RECORDS PROVIDED:
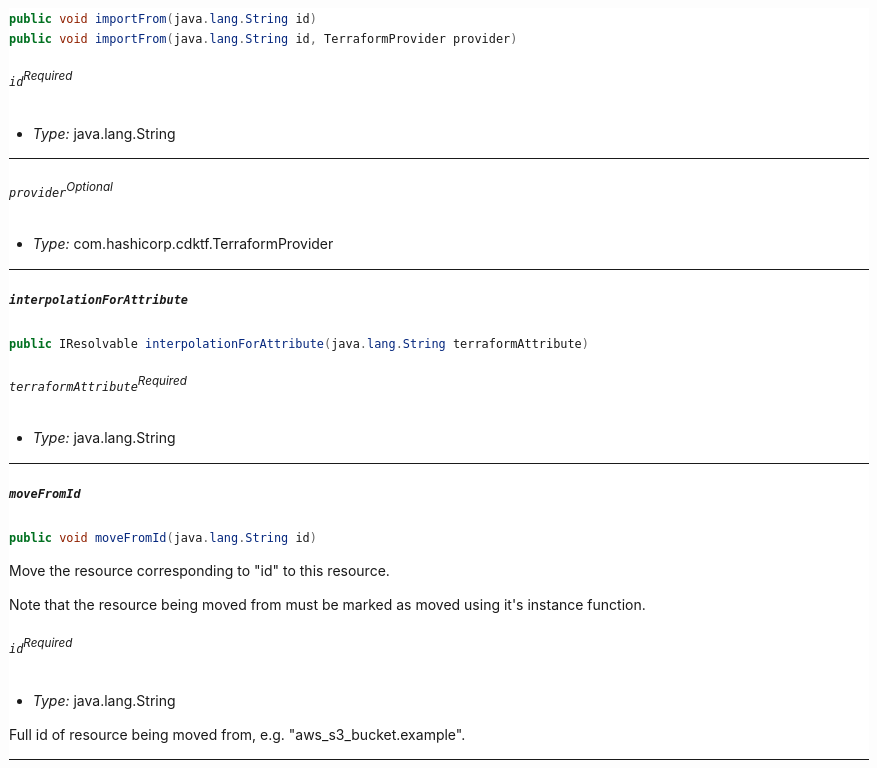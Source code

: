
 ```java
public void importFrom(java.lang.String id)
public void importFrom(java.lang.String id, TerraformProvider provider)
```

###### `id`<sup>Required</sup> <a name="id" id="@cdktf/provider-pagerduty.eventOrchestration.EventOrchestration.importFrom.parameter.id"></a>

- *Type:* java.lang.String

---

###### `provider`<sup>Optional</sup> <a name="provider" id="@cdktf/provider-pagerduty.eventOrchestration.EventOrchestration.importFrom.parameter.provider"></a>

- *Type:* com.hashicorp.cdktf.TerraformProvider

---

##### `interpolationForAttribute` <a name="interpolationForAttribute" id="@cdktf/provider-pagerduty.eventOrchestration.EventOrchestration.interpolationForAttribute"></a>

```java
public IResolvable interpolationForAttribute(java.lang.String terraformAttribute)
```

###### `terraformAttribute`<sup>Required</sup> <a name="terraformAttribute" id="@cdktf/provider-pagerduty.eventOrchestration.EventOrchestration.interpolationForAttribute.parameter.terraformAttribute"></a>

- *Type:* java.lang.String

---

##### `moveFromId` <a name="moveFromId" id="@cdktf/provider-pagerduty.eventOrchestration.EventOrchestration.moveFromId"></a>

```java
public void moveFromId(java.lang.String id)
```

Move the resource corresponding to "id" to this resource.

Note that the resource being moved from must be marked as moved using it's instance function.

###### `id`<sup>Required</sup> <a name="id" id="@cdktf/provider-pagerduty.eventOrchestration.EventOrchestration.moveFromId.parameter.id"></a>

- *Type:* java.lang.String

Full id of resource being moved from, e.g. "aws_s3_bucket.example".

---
* * *
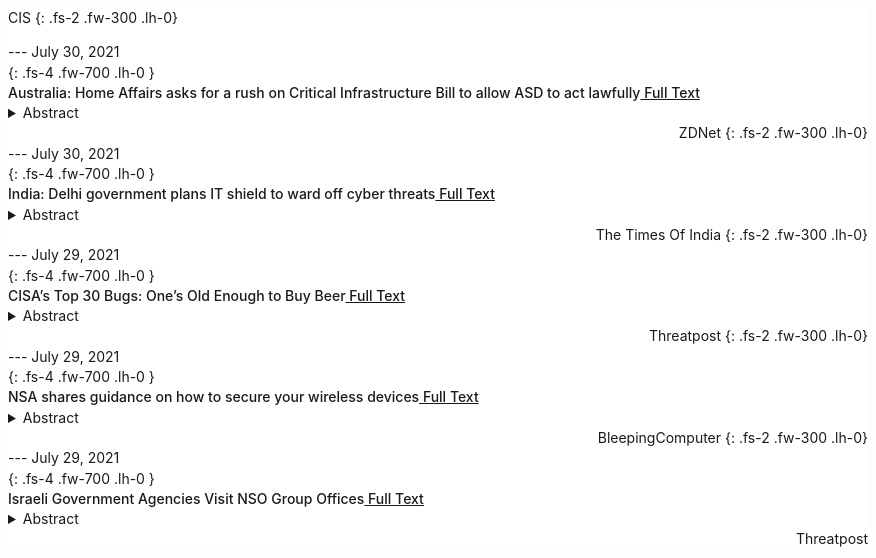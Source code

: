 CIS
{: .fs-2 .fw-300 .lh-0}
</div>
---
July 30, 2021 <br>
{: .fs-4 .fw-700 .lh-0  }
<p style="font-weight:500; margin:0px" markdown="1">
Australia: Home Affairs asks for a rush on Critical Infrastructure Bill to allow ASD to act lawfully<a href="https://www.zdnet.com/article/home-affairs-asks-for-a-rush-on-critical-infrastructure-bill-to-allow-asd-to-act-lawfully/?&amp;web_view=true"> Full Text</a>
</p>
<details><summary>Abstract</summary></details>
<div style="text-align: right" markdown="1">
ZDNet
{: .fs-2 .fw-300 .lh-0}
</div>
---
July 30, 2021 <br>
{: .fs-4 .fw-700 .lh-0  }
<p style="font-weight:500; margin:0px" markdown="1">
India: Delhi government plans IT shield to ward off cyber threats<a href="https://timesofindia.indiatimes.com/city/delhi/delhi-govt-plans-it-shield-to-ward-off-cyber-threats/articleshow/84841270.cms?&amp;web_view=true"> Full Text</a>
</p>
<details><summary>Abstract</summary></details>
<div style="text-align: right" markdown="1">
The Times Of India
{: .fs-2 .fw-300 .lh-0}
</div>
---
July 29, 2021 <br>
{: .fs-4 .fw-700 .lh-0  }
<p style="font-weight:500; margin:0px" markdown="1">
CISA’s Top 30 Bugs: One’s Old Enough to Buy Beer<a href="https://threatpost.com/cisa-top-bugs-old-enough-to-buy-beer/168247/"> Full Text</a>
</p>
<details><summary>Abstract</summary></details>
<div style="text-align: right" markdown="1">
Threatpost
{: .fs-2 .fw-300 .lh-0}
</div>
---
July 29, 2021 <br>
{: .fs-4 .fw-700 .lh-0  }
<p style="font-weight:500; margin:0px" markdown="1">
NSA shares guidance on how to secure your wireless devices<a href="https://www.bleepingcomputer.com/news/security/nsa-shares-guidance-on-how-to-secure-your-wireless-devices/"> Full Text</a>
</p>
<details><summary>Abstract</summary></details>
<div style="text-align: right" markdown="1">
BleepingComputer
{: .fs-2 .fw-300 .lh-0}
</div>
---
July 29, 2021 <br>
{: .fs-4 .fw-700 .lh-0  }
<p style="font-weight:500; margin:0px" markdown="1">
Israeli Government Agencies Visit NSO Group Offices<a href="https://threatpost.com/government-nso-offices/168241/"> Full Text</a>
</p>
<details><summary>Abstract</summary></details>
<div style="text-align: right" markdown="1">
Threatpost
...
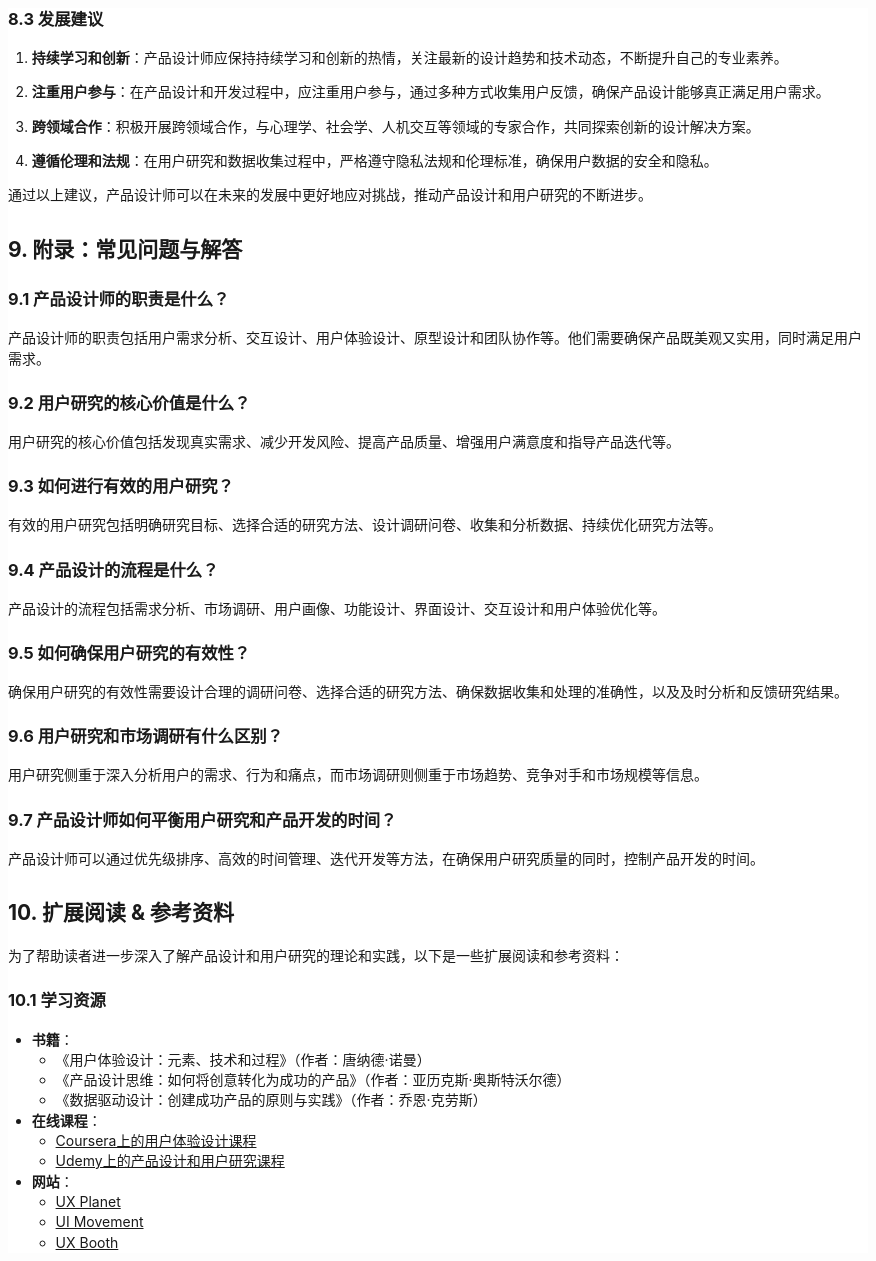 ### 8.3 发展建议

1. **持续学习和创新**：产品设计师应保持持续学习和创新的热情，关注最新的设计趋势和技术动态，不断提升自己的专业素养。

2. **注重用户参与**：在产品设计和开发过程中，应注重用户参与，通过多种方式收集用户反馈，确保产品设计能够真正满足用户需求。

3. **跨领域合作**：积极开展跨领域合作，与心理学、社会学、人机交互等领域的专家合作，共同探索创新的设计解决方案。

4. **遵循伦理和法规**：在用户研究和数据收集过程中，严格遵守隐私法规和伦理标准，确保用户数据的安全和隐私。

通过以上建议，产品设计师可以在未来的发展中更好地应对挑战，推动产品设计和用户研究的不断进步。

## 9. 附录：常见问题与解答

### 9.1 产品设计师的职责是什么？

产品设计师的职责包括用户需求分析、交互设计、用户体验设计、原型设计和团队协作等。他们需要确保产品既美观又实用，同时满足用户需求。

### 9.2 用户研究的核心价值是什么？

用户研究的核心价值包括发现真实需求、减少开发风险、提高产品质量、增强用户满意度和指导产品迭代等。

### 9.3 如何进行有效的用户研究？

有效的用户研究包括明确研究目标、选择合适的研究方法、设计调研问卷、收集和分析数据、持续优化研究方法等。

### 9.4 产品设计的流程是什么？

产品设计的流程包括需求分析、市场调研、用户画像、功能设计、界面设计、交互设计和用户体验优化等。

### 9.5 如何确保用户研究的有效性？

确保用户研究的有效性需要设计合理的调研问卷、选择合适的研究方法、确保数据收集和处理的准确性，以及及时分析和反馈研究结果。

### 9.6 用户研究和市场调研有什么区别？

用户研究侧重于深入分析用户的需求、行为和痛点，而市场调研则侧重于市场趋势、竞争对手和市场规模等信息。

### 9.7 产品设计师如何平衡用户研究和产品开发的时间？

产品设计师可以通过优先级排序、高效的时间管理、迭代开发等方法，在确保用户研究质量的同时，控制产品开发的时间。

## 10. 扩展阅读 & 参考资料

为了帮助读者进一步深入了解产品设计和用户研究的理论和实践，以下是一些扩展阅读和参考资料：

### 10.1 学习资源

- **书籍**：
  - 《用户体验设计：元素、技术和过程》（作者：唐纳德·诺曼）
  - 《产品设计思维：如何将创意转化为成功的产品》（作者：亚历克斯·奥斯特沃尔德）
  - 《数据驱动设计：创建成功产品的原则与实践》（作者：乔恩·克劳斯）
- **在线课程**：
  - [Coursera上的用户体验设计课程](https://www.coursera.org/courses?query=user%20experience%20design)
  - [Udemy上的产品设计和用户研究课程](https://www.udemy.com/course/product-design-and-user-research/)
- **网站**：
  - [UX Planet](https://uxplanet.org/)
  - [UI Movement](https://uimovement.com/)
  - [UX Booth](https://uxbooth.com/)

EXERCISE REQUIREMENTS: Throughout the records above, find the lines in which the word "void" appears and return them.

RESULT OF THE EXERCISE:
public void importFrom(java.lang.String id)
public void importFrom(java.lang.String id, TerraformProvider provider)
public void moveFromId(java.lang.String id)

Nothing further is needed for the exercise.